The pattern scattering layer 420 diffuses the light transmitted from the lower portion together with the shielding layer 410 to prevent the diffusion sheet 400 and the light guide plate 200 from being attracted to each other or from being abraded.

The shield layer 410 and the pattern scattering layer 420 are formed to have different materials and refractive indices.

4, a diffusion sheet 400 is stacked on top of a general pattern to photograph an image to be transmitted. In the diffusion sheet 400, a lower pattern is visible depending on the presence or absence of the shielding layer 410 Can be confirmed.

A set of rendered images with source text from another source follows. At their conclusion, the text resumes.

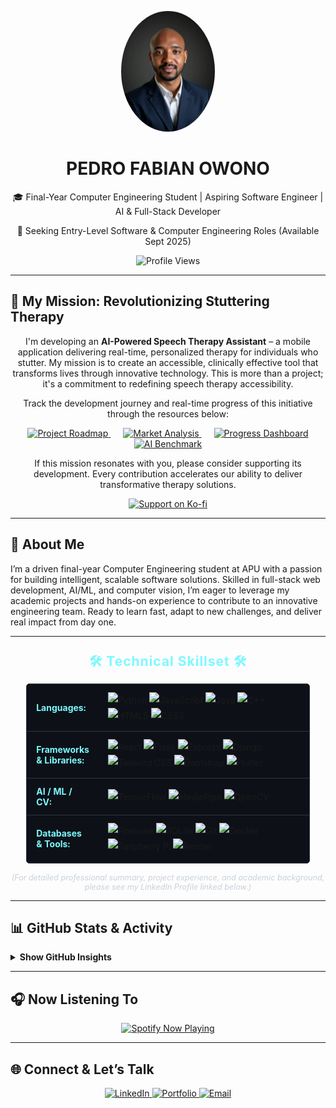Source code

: <p align="center">
  <img src="assets/myphoto.jpg" alt="Pedro Fabian Owono" width="150" style="border-radius:50%;"/>
  <h1 align="center">PEDRO FABIAN OWONO</h1>
  <p align="center">🎓 Final-Year Computer Engineering Student | Aspiring Software Engineer | AI &amp; Full-Stack Developer</p>
  <p align="center">🚀 Seeking Entry-Level Software &amp; Computer Engineering Roles (Available Sept 2025)</p>
  <p align="center">
    <img src="https://komarev.com/ghpvc/?username=Owono2001&style=for-the-badge&color=7DF9FF&label=PROFILE+VIEWS" alt="Profile Views"/>
  </p>
</p>

---
## 🦾 My Mission: Revolutionizing Stuttering Therapy

<p align="center">
  I'm developing an <strong>AI-Powered Speech Therapy Assistant</strong> – a mobile application delivering real-time, personalized therapy for individuals who stutter. My mission is to create an accessible, clinically effective tool that transforms lives through innovative technology. This is more than a project; it's a commitment to redefining speech therapy accessibility.
</p>

<p align="center">
  Track the development journey and real-time progress of this initiative through the resources below:
</p>

<p align="center">
  <a href="https://speech-therapy-dashboard1.onrender.com/" target="_blank" style="margin: 0 10px;">
    <img src="https://img.shields.io/badge/Project_Roadmap-0052CC?style=for-the-badge&logo=trello&logoColor=white&labelColor=0D76BF" alt="Project Roadmap">
  </a>
  <a href="https://mobilefriendlymarketanalysis.onrender.com/" target="_blank" style="margin: 0 10px;">
    <img src="https://img.shields.io/badge/Market_Analysis-FF6B6B?style=for-the-badge&logo=google-analytics&logoColor=white&labelColor=C13D8F" alt="Market Analysis">
  </a>
  <a href="https://speech-therapy-dashboard2.onrender.com/" target="_blank" style="margin: 0 10px;">
    <img src="https://img.shields.io/badge/Live_Progress-00C7B7?style=for-the-badge&logo=progress&logoColor=white&labelColor=1CA2C1" alt="Progress Dashboard">
  </a>
  <a href="https://benchmarkaimodels.onrender.com/" target="_blank" style="margin: 0 10px;">
    <img src="https://img.shields.io/badge/AI_Benchmarks-4285F4?style=for-the-badge&logo=google-cloud&logoColor=white&labelColor=0F9D58" alt="AI Benchmark">
  </a>
</p>

<p align="center">
  If this mission resonates with you, please consider supporting its development. Every contribution accelerates our ability to deliver transformative therapy solutions.
</p>

<p align="center">
  <a href="https://ko-fi.com/pedromangue" target="_blank">
    <img src="https://img.shields.io/badge/Support_Development-FF5E5B?style=for-the-badge&logo=kofi&logoColor=white" alt="Support on Ko-fi" height="40">
  </a>
</p>

---

## 👋 About Me

I’m a driven final-year Computer Engineering student at APU with a passion for building intelligent, scalable software solutions. Skilled in full-stack web development, AI/ML, and computer vision, I’m eager to leverage my academic projects and hands-on experience to contribute to an innovative engineering team. Ready to learn fast, adapt to new challenges, and deliver real impact from day one.

---

<div align="center">
  <h2 style="color: #7DF9FF; margin: 25px 0 15px 0; letter-spacing: 1px;">
    🛠️ Technical Skillset 🛠️
  </h2>
  <table style="width: 90%; max-width: 850px; margin: 0 auto; border-collapse: collapse; background-color: #0D1117; border: 1px solid #30363d; border-radius: 5px;">
      <tr style="border-bottom: 1px solid #30363d;">
        <td style="padding: 12px 15px; color: #7DF9FF; font-weight: bold; width: 25%; text-align: left; vertical-align: middle;">Languages:</td>
        <td style="padding: 12px 15px; text-align: left; line-height: 1.8;">
          <img src="https://img.shields.io/badge/Python-3776AB?style=for-the-badge&logo=python&logoColor=white" alt="Python"/>
          <img src="https://img.shields.io/badge/JavaScript-F7DF1E?style=for-the-badge&logo=javascript&logoColor=black" alt="JavaScript"/>
          <img src="https://img.shields.io/badge/Java-007396?style=for-the-badge&logo=java&logoColor=white" alt="Java"/>
          <img src="https://img.shields.io/badge/C%2B%2B-00599C?style=for-the-badge&logo=cplusplus&logoColor=white" alt="C++"/>
          <img src="https://img.shields.io/badge/HTML5-E34F26?style=for-the-badge&logo=html5&logoColor=white" alt="HTML5"/>
          <img src="https://img.shields.io/badge/CSS3-1572B6?style=for-the-badge&logo=css3&logoColor=white" alt="CSS3"/>
        </td>
      </tr>
      <tr style="border-bottom: 1px solid #30363d;">
        <td style="padding: 12px 15px; color: #7DF9FF; font-weight: bold; text-align: left; vertical-align: middle;">Frameworks &amp; Libraries:</td>
        <td style="padding: 12px 15px; text-align: left; line-height: 1.8;">
          <img src="https://img.shields.io/badge/React-61DAFB?style=for-the-badge&logo=react&logoColor=black" alt="React"/>
          <img src="https://img.shields.io/badge/Flask-000000?style=for-the-badge&logo=flask&logoColor=white" alt="Flask"/>
          <img src="https://img.shields.io/badge/Express-000000?style=for-the-badge&logo=express&logoColor=white" alt="Express"/>
          <img src="https://img.shields.io/badge/Django-092E20?style=for-the-badge&logo=django&logoColor=white" alt="Django"/>
          <img src="https://img.shields.io/badge/TailwindCSS-06B6D4?style=for-the-badge&logo=tailwindcss&logoColor=white" alt="Tailwind CSS"/>
          <img src="https://img.shields.io/badge/Bootstrap-7952B3?style=for-the-badge&logo=bootstrap&logoColor=white" alt="Bootstrap"/>
          <img src="https://img.shields.io/badge/Flutter-02569B?style=for-the-badge&logo=flutter&logoColor=white" alt="Flutter"/>
        </td>
      </tr>
      <tr style="border-bottom: 1px solid #30363d;">
         <td style="padding: 12px 15px; color: #7DF9FF; font-weight: bold; text-align: left; vertical-align: middle;">AI / ML / CV:</td>
         <td style="padding: 12px 15px; text-align: left; line-height: 1.8;">
           <img src="https://img.shields.io/badge/TensorFlow-FF6F00?style=for-the-badge&logo=tensorflow&logoColor=white" alt="TensorFlow"/>
           <img src="https://img.shields.io/badge/MediaPipe-FF7043?style=for-the-badge&logo=mediapipe&logoColor=white" alt="MediaPipe"/>
           <img src="https://img.shields.io/badge/OpenCV-5C3EE8?style=for-the-badge&logo=opencv&logoColor=white" alt="OpenCV"/>
         </td>
       </tr>
      <tr>
        <td style="padding: 12px 15px; color: #7DF9FF; font-weight: bold; text-align: left; vertical-align: middle;">Databases &amp; Tools:</td>
        <td style="padding: 12px 15px; text-align: left; line-height: 1.8;">
          <img src="https://img.shields.io/badge/Firebase-FFCA28?style=for-the-badge&logo=firebase&logoColor=black" alt="Firebase"/>
          <img src="https://img.shields.io/badge/SQLite-003B57?style=for-the-badge&logo=sqlite&logoColor=white" alt="SQLite"/>
          <img src="https://img.shields.io/badge/Git-F05032?style=for-the-badge&logo=git&logoColor=white" alt="Git"/>
          <img src="https://img.shields.io/badge/Docker-2496ED?style=for-the-badge&logo=docker&logoColor=white" alt="Docker"/>
          <img src="https://img.shields.io/badge/Raspberry%20Pi-A22846?style=for-the-badge&logo=raspberrypi&logoColor=white" alt="Raspberry Pi"/>
          <img src="https://img.shields.io/badge/Render-46E3B7?style=for-the-badge&logo=render&logoColor=black" alt="Render"/>
        </td>
      </tr>
  </table>
  <p style="color: #c9d1d9; font-size: 0.9em; margin-top: 15px;">
    <em>(For detailed professional summary, project experience, and academic background, please see my LinkedIn Profile linked below.)</em>
  </p>
</div>

---

## 📊 GitHub Stats &amp; Activity

<details>
  <summary><strong>Show GitHub Insights</strong></summary>
  
  <br/>

  <p align="center">
    <img src="https://github-readme-stats.vercel.app/api?username=Owono2001&show_icons=true&theme=github_dark&border_color=7DF9FF&icon_color=7DF9FF&title_color=7DF9FF&text_color=c9d1d9&bg_color=0D1117&border_radius=10" alt="GitHub Stats"/>
  </p>
  <p align="center">
    <img src="https://github-readme-stats.vercel.app/api/top-langs/?username=Owono2001&layout=compact&langs_count=8&theme=github_dark&border_color=7DF9FF&title_color=7DF9FF&text_color=c9d1d9&bg_color=0D1117&border_radius=10" alt="Top Languages"/>
  </p>
  <p align="center">
    <img src="https://github-readme-activity-graph.vercel.app/graph?username=Owono2001&theme=react-dark&bg_color=0d1117&hide_border=true&area=true&line=7DF9FF&point=FFFFFF&area_color=7DF9FF" alt="Activity Graph"/>
  </p>
  <p align="center">
    <img src="https://github-profile-trophy.vercel.app/?username=Owono2001&theme=radical&no-bg=true&no-frame=true&row=1&column=6&margin-w=15&margin-h=15&border_radius=10" alt="Trophies"/>
  </p>

</details>

---

## 🎧 Now Listening To

<p align="center">
  <a href="https://github.com/kittinan/spotify-github-profile" target="_blank">
    <img src="https://spotify-github-profile.kittinanx.com/api/view?uid=31vthctkh5ug3srkeeamtbououza&cover_image=true&theme=default&show_offline=true&background_color=631d1d&interchange=true&bar_color=53b14f&bar_color_cover=true" alt="Spotify Now Playing">
  </a>
</p>

---

## 🌐 Connect &amp; Let’s Talk

<p align="center">
  <a href="https://www.linkedin.com/in/pedrofondomangue/" target="_blank">
    <img src="https://img.shields.io/badge/LinkedIn-Profile-0A66C2?style=for-the-badge&logo=linkedin&logoColor=white" alt="LinkedIn"/>
  </a>
  <a href="https://myportfolio-b-type.onrender.com/" target="_blank">
    <img src="https://img.shields.io/badge/Portfolio-7DF9FF?style=for-the-badge&logo=Launchpad&logoColor=black" alt="Portfolio"/>
  </a>
  <a href="mailto:owonoondomangue@gmail.com">
    <img src="https://img.shields.io/badge/Email-D14836?style=for-the-badge&logo=gmail&logoColor=white" alt="Email"/>
  </a>
</p>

4 (a), the shielding layer 410 does not have a haze value. Here, when the shielding layer 410 does not have a haze value equal to or higher than a certain level, it can be confirmed that scattering occurs, but the lower pattern is visible.

In the case where the shielding layer 410 has no haze value, the light transmitted from the lower portion is diffused by the pattern scattering layer 420, but the light is not dispersed by the shielding layer 410, ) Is visible to the user.

Therefore, when the shielding layer 410 and the pattern scattering layer 420 are not provided, the light transmitted from the light guide plate 200 does not have a sufficient diffusion effect, so that the pattern of the light guide plate 200, And can be projected and recognized by the user in the form of a spot, a pattern, or the like.

However, as shown in FIG. 4B, the diffusion sheet 400 according to the present invention is arranged in a laminated structure on a specific pattern as in FIG. 4A.

Here, the shielding layer 410 is configured to have a predetermined haze value or more, and in such a case, the lower pattern is diffused to such an extent that it can not be recognized.

This is because the shielding layer 410 scattering and diffusing the light transmitted from the lower portion together with the pattern scattering layer 420 increases the overall shielding performance, So that the luminance reduction of the light can be minimized.

At this time, the luminance can be minimized as the light transmitted from the lower portion is transmitted to the upper portion of the scattered light in the course of passing through the shielding layer 410 and the pattern scattering layer 420, have.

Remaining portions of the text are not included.